• TASK TO CARRY OUT: Copy each line below in which the string "Maven" appears.

Stored dataset items

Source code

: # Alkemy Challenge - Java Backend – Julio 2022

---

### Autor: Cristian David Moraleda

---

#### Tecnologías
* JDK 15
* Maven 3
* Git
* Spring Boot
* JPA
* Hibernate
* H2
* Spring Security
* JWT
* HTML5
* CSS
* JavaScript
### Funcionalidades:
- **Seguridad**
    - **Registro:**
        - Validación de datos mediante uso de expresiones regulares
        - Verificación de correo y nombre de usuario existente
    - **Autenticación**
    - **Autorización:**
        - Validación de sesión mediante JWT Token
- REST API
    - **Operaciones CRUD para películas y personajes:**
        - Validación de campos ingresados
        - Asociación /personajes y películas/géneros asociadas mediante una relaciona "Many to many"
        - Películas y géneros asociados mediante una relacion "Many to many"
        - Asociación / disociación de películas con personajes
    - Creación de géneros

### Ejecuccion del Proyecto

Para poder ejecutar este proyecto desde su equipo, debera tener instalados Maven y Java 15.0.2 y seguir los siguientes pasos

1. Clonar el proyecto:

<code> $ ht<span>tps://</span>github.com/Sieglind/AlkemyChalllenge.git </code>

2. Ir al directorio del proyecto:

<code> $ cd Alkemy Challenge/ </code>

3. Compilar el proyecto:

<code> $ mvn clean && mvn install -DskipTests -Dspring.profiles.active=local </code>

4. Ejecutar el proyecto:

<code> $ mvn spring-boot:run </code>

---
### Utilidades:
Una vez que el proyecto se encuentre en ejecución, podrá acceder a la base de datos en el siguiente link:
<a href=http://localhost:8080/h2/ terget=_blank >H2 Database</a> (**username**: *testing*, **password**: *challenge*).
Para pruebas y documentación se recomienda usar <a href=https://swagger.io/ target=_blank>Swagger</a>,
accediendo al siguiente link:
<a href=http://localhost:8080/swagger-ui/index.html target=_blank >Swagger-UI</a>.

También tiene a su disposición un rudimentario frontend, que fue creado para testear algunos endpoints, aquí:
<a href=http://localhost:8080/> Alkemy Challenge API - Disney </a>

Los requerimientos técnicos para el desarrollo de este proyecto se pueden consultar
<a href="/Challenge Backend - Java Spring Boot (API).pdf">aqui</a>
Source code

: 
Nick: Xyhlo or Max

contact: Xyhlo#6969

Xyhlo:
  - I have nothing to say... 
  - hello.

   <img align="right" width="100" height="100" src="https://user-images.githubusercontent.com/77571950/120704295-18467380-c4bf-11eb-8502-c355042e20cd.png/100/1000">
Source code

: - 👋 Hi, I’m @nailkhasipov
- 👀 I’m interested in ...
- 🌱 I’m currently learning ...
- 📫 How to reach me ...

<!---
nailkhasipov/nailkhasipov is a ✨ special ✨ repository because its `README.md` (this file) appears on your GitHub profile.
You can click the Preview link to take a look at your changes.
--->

• RESULT OF THE EXERCISE:
* Maven 3
Para poder ejecutar este proyecto desde su equipo, debera tener instalados Maven y Java 15.0.2 y seguir los siguientes pasos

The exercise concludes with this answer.